Top of Input material
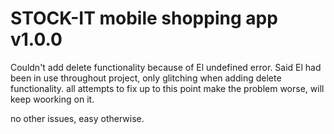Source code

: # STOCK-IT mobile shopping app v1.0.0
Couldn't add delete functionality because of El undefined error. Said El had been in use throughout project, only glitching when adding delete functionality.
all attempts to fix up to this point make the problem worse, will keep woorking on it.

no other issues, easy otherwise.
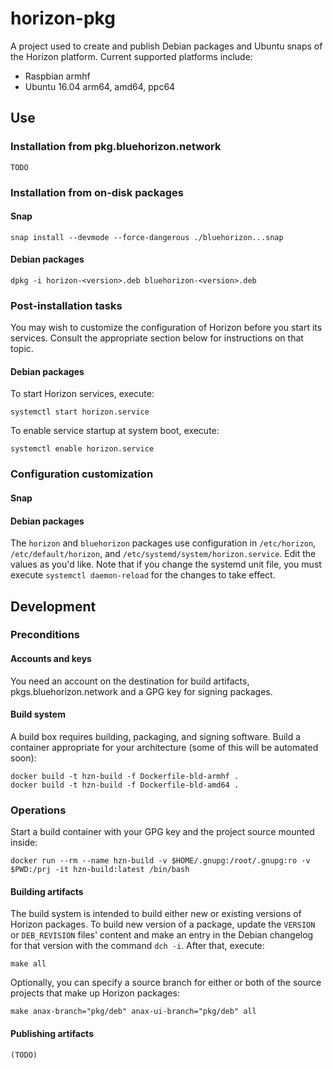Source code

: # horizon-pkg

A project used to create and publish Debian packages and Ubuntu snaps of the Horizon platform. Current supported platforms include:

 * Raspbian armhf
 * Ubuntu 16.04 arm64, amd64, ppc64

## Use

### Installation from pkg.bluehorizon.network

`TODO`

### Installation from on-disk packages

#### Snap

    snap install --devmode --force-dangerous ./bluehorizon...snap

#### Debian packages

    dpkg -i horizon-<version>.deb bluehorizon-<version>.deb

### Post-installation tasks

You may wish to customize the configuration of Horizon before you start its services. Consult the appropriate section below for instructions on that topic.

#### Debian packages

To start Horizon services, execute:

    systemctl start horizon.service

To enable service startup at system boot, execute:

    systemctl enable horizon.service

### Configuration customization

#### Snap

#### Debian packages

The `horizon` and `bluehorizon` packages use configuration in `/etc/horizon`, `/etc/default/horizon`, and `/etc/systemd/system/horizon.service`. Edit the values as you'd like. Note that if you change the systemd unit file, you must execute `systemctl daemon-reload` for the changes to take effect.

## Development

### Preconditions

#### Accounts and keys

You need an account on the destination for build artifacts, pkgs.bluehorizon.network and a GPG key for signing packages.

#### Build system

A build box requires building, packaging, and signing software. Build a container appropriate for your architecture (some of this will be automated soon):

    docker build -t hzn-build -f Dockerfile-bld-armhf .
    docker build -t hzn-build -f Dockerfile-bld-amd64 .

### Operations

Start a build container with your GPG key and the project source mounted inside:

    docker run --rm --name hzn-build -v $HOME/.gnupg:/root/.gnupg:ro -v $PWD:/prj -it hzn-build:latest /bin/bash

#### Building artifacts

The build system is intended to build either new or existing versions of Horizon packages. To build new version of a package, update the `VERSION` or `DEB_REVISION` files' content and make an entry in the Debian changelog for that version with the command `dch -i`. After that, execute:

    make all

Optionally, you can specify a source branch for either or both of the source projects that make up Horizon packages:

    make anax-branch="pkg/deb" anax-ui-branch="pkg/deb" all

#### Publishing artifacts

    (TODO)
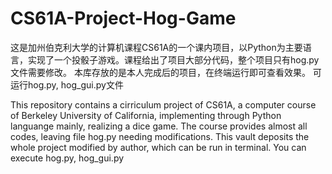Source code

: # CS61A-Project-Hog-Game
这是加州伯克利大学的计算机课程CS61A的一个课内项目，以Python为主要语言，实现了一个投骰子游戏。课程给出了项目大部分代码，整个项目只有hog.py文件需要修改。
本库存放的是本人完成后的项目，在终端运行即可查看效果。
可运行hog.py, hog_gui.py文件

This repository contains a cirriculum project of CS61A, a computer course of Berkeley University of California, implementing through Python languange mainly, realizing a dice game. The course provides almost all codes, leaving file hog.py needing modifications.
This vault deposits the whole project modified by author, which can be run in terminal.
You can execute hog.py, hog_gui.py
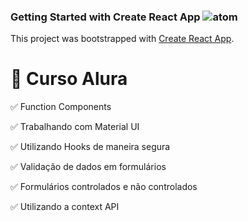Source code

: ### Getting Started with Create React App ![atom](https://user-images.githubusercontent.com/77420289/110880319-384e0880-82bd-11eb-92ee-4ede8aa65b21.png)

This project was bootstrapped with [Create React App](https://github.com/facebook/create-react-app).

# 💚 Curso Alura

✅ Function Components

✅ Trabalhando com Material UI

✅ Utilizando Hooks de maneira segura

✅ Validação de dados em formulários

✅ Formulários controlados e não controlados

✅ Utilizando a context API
Bottom of Input material
Top of Input material
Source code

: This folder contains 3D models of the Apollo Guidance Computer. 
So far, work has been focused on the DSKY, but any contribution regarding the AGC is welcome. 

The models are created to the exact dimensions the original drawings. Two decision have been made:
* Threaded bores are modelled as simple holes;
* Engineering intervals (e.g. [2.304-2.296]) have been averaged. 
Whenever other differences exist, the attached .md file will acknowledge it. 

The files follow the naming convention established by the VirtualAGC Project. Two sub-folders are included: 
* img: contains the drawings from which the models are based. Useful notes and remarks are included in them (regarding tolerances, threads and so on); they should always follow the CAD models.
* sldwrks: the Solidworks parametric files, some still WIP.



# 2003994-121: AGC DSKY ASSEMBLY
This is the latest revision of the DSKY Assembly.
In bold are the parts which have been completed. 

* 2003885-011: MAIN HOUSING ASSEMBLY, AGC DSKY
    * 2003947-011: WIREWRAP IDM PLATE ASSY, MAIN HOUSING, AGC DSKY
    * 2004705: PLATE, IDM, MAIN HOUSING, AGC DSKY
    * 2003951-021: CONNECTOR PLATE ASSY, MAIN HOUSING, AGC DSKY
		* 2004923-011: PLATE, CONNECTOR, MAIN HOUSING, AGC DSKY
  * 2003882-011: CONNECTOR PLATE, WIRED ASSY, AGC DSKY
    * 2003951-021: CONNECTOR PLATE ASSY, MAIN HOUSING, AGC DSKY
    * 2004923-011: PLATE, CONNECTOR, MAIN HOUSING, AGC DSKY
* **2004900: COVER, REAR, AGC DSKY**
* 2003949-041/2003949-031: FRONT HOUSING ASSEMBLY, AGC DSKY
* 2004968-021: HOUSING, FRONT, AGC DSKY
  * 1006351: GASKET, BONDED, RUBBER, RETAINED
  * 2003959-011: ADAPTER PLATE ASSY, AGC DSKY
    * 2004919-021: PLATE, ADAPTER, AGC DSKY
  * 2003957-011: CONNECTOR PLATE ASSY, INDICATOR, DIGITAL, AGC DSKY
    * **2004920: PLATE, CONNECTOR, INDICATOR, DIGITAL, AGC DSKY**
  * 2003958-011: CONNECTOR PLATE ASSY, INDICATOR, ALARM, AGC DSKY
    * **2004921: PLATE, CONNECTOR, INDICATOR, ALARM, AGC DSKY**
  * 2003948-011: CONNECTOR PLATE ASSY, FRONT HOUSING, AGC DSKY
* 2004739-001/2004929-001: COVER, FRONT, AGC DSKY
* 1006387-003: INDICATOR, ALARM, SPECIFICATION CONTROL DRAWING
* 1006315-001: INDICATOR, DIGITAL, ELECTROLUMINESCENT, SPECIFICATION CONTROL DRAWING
Bottom of Input material
Each line of the data that includes "from" counts once; say how many there are, giving nothing but the number.

- **Output below**
3